[[ EXTRACTED DATA, beginning ]]
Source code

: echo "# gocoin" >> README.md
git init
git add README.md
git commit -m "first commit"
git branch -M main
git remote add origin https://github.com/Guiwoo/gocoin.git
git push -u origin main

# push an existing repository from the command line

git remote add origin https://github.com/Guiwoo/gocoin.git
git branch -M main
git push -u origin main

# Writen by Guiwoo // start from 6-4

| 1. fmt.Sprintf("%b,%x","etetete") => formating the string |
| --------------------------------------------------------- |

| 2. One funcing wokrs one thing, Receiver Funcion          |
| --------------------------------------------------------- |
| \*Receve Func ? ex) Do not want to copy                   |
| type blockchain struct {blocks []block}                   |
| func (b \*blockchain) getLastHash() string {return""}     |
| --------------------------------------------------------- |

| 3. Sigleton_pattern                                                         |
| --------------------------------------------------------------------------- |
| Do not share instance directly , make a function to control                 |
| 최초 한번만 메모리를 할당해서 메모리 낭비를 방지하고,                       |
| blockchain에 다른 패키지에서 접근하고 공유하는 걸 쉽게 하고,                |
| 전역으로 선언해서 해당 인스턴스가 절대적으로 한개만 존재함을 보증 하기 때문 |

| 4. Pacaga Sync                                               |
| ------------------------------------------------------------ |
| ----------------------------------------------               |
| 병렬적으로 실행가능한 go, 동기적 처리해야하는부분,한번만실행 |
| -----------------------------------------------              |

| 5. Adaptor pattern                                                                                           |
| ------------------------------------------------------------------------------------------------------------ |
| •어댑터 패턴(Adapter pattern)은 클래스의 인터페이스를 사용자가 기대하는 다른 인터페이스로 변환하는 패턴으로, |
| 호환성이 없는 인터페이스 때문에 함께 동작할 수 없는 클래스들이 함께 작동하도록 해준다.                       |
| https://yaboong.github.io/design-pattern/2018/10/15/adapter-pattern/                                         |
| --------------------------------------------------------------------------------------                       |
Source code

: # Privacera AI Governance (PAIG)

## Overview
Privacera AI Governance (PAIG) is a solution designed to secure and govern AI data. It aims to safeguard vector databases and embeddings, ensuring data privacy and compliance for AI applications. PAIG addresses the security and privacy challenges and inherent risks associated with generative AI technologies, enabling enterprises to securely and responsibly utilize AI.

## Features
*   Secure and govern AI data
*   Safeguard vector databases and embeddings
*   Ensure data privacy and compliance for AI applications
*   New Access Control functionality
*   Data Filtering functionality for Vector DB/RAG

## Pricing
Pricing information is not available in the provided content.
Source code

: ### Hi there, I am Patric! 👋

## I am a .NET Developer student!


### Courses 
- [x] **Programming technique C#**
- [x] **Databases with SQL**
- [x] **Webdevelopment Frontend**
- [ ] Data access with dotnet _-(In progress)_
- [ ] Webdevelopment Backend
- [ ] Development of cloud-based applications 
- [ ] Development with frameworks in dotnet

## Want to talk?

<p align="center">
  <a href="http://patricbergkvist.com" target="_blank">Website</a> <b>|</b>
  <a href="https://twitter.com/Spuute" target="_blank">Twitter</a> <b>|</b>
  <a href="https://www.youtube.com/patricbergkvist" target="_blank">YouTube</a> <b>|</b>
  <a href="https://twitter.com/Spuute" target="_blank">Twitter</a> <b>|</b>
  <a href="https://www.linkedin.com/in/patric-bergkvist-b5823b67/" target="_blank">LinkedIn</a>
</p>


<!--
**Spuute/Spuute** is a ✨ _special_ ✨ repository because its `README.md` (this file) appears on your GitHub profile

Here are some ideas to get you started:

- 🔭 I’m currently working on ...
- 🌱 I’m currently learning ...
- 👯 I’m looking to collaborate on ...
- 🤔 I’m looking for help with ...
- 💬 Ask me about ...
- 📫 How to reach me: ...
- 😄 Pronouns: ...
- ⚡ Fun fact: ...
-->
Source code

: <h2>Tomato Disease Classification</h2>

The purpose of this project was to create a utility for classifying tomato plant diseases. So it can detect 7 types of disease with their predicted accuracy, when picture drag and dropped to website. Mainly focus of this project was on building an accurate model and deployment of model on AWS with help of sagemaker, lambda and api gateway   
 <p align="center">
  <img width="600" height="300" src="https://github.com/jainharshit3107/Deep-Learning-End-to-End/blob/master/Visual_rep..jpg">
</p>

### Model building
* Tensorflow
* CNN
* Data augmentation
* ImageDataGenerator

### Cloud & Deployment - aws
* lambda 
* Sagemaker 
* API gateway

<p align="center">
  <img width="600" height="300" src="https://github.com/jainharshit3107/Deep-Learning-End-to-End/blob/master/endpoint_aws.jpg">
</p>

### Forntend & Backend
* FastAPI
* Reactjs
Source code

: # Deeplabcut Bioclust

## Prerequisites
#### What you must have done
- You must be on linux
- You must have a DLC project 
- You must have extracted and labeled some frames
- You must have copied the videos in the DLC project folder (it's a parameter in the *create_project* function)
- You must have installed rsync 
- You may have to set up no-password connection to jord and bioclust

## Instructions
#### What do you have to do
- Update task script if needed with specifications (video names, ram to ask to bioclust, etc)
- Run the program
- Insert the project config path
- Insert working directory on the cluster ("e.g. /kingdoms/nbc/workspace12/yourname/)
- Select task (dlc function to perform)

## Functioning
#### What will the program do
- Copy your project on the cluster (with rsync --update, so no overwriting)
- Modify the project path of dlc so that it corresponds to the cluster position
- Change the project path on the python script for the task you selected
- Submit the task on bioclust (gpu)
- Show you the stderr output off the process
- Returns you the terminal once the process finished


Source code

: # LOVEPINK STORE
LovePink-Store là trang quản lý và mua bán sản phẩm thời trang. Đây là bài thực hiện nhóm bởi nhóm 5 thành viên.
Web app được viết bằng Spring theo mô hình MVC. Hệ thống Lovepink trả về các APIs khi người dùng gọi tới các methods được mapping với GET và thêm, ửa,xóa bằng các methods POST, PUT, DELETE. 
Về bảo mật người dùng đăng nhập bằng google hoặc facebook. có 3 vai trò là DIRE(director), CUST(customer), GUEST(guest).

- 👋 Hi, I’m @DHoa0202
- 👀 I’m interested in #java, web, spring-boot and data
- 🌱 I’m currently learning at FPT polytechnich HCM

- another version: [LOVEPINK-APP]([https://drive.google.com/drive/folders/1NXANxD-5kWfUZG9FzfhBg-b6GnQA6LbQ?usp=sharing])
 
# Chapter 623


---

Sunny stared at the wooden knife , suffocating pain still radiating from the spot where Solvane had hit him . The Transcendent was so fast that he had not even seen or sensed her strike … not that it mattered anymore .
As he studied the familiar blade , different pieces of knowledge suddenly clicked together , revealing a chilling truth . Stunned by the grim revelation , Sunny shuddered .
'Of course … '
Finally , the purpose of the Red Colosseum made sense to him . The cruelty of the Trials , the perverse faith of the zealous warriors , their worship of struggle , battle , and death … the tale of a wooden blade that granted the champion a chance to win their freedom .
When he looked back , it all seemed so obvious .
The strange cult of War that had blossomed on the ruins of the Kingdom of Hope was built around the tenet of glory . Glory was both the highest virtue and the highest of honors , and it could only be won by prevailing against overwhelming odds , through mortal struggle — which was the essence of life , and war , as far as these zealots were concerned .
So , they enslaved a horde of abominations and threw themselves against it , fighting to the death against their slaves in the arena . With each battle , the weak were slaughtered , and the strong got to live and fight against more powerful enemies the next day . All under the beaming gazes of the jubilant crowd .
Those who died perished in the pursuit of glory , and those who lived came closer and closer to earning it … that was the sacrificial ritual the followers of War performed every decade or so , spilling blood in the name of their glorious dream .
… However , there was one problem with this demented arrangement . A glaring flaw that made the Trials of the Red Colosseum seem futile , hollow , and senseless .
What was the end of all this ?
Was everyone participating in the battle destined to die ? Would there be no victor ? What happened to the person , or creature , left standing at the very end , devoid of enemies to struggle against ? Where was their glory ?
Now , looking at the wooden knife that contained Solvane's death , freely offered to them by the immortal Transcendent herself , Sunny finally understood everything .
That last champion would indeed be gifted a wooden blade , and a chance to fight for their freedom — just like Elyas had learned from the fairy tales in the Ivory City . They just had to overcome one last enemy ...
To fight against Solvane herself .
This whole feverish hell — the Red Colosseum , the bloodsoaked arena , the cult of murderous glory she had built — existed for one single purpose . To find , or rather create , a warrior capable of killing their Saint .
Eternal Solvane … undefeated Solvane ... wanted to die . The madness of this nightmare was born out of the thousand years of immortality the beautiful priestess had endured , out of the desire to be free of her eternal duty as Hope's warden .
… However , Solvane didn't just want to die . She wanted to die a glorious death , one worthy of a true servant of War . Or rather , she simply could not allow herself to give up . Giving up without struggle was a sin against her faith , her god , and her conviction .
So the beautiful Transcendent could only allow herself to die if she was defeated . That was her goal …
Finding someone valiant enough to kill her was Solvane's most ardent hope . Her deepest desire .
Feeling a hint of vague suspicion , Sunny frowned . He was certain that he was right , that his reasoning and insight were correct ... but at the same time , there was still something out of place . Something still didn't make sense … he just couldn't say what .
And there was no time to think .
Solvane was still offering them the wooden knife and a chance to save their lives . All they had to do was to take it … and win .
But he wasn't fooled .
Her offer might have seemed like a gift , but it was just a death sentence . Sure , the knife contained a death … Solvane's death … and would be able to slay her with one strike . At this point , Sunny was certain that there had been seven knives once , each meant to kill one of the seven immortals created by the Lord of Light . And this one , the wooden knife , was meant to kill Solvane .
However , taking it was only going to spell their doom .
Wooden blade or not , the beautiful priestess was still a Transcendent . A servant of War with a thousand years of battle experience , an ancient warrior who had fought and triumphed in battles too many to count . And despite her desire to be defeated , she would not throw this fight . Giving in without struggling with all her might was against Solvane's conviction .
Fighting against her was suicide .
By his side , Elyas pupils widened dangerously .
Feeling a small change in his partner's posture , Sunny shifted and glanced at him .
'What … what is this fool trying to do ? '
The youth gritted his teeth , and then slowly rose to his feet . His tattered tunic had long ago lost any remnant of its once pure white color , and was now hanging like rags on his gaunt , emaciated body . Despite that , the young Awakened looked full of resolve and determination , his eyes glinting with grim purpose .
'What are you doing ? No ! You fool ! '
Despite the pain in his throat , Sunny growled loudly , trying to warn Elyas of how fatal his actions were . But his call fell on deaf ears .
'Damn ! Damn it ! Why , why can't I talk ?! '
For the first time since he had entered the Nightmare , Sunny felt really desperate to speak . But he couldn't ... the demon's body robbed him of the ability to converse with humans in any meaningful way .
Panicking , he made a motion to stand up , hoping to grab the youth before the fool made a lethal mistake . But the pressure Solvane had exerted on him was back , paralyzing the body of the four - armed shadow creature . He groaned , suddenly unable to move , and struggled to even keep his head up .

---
[[ EXTRACTED DATA, end ]]
THE PROBLEM
Look for the word "looking" in the listing above, and copy every line where you find it.

TASK RESULT
- 👯 I’m looking to collaborate on ...
- 🤔 I’m looking for help with ...
Now , looking at the wooden knife that contained Solvane's death , freely offered to them by the immortal Transcendent herself , Sunny finally understood everything .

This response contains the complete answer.